▶ Task to complete
Produce an exact copy of the lines below, starting at the first and ending with the line containing "you can control".

▶ Records for this exercise
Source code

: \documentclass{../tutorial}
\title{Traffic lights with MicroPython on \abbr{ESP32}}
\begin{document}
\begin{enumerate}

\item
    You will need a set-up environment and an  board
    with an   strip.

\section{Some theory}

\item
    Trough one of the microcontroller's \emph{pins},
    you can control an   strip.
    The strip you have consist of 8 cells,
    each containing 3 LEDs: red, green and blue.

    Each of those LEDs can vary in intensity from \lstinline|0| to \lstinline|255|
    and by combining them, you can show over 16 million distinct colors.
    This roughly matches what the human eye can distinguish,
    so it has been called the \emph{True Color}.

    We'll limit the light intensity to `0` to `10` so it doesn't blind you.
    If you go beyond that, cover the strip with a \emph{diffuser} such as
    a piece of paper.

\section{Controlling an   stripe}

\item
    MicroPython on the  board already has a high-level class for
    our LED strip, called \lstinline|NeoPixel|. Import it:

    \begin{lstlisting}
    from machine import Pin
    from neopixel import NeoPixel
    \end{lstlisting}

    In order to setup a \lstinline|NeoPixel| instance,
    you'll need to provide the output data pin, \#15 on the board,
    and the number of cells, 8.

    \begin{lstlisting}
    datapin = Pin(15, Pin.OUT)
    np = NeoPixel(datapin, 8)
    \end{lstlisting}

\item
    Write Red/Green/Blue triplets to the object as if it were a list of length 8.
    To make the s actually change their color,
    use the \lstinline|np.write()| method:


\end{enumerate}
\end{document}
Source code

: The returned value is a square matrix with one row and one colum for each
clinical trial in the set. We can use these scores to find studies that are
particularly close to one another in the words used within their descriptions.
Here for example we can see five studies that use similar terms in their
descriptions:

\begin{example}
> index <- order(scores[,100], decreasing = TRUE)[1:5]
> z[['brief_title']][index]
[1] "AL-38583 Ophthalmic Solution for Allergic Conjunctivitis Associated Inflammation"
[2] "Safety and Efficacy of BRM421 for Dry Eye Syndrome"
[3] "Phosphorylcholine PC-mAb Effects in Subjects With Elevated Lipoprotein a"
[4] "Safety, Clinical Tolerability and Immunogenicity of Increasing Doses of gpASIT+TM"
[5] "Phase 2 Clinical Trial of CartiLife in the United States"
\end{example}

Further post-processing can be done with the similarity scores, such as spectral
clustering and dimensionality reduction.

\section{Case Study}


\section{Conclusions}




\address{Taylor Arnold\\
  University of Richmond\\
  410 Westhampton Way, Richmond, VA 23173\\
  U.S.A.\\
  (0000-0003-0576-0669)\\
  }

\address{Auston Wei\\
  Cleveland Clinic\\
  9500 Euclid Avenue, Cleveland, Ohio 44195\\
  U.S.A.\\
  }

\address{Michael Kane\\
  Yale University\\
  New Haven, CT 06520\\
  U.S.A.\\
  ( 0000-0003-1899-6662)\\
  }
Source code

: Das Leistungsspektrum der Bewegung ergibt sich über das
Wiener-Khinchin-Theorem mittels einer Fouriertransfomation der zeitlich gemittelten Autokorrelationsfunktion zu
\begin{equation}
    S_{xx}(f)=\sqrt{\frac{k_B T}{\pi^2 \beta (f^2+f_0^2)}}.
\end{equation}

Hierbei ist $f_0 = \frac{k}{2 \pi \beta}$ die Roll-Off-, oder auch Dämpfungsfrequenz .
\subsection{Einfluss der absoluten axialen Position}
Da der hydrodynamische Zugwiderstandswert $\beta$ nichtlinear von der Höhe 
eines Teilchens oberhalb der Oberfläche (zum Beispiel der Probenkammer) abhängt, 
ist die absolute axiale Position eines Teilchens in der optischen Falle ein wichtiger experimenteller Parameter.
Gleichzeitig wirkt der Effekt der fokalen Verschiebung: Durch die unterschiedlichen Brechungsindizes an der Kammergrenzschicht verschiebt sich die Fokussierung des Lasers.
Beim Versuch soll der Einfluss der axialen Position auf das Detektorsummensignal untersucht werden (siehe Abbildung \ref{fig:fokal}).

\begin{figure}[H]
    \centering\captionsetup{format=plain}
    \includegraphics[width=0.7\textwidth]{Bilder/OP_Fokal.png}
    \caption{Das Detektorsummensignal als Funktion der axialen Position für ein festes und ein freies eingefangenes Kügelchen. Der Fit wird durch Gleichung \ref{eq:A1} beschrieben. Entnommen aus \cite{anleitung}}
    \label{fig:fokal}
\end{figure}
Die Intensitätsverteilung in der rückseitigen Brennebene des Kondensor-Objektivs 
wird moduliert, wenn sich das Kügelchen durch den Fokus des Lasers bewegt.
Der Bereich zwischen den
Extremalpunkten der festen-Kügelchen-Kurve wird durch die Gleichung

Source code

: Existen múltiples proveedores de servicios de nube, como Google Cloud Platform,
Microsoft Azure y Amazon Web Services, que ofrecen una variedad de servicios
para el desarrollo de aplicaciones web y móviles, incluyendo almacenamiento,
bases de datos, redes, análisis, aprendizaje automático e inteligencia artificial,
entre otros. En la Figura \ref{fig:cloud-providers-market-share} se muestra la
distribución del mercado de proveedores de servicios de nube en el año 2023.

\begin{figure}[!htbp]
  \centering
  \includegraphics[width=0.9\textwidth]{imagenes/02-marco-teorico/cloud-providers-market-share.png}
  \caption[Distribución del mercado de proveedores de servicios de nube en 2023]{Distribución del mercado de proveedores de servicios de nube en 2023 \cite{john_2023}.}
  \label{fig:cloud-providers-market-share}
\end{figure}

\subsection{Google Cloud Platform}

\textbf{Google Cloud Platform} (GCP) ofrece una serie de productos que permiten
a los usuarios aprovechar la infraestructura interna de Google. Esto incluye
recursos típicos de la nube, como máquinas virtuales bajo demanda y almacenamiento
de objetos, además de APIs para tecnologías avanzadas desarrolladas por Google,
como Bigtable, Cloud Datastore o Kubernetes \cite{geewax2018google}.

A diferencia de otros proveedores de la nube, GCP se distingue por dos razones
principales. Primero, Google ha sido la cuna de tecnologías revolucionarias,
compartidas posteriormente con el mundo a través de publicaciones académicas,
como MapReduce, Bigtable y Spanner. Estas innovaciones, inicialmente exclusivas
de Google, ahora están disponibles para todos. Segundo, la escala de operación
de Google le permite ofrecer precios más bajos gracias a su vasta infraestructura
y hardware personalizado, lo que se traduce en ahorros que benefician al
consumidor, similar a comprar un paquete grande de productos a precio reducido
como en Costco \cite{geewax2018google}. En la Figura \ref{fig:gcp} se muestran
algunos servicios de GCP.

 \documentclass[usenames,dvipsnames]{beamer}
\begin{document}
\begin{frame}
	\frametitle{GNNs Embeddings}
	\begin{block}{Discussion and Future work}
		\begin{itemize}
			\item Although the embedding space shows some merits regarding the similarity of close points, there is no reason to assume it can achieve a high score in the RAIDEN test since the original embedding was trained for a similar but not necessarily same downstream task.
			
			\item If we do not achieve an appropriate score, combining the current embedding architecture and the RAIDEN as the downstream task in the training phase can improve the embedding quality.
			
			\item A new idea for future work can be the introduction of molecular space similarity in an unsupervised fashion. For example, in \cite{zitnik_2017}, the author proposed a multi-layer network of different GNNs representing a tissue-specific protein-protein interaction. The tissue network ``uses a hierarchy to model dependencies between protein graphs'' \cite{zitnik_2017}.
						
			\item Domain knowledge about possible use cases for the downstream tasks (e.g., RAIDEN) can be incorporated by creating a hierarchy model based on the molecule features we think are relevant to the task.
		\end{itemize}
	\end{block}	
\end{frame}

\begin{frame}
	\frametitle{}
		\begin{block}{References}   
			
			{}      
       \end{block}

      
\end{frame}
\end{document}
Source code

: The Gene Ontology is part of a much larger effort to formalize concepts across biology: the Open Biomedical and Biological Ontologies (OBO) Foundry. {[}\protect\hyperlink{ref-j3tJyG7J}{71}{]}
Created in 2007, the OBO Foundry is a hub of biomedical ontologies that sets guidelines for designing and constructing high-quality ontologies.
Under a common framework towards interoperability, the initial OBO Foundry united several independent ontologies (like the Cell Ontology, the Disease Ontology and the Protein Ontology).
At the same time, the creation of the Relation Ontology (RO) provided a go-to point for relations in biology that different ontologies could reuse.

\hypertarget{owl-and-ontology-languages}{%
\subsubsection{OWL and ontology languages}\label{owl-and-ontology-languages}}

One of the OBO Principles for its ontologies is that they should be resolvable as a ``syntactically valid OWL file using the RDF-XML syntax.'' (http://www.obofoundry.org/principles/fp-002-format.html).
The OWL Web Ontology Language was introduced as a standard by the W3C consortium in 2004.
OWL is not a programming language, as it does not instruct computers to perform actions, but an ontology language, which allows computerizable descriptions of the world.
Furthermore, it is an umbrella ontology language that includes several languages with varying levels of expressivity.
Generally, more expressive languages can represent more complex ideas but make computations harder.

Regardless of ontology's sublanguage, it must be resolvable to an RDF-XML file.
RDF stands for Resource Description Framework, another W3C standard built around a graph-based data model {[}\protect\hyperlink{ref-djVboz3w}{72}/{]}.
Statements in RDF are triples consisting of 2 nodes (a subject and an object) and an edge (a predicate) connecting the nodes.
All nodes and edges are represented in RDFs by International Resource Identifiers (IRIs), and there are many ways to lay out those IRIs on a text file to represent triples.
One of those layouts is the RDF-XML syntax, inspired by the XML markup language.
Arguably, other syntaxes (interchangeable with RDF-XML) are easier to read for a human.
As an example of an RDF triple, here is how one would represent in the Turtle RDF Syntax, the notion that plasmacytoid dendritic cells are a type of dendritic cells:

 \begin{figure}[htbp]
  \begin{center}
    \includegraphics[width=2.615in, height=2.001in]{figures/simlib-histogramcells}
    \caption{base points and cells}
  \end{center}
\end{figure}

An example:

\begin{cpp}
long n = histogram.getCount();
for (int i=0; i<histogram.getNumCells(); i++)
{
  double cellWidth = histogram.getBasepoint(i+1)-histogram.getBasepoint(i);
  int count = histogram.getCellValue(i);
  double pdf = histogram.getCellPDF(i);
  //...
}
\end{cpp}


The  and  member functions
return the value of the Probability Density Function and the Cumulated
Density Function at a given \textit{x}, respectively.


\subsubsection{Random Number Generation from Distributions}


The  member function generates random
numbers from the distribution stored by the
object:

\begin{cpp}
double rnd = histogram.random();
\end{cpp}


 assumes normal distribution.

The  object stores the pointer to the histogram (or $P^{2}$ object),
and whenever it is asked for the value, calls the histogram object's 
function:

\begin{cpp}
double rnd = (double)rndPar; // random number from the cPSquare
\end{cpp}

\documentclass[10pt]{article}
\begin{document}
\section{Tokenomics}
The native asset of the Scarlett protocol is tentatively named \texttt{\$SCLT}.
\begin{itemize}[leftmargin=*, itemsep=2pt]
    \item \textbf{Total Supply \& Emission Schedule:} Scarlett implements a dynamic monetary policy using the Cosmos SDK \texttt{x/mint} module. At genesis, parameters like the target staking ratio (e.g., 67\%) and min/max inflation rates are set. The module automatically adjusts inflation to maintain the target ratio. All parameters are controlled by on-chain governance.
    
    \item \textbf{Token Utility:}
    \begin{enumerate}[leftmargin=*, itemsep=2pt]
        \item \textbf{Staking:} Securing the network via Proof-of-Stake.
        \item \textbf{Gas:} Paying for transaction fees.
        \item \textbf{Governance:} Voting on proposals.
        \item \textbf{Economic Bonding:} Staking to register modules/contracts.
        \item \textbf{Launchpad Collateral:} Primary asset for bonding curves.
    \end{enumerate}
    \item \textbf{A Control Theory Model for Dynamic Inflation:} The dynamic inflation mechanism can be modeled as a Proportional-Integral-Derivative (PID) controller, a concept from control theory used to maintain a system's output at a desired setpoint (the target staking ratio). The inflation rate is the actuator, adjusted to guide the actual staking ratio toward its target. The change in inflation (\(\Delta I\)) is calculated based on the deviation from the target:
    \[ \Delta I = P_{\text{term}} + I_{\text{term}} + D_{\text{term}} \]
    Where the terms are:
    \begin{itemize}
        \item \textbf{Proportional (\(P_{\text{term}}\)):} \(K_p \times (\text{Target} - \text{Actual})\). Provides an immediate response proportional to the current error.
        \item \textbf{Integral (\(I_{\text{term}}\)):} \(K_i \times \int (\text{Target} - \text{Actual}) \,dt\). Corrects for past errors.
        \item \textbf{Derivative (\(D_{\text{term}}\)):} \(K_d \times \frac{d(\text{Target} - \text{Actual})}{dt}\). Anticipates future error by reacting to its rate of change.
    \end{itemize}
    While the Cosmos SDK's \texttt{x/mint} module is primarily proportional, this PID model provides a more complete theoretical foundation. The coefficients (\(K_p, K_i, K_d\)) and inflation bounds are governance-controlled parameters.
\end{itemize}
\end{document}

▶ Answer for this exercise
Source code

: \documentclass{../tutorial}
\title{Traffic lights with MicroPython on \abbr{ESP32}}
\begin{document}
\begin{enumerate}

\item
    You will need a set-up environment and an  board
    with an   strip.

\section{Some theory}

\item
    Trough one of the microcontroller's \emph{pins},
    you can control an   strip.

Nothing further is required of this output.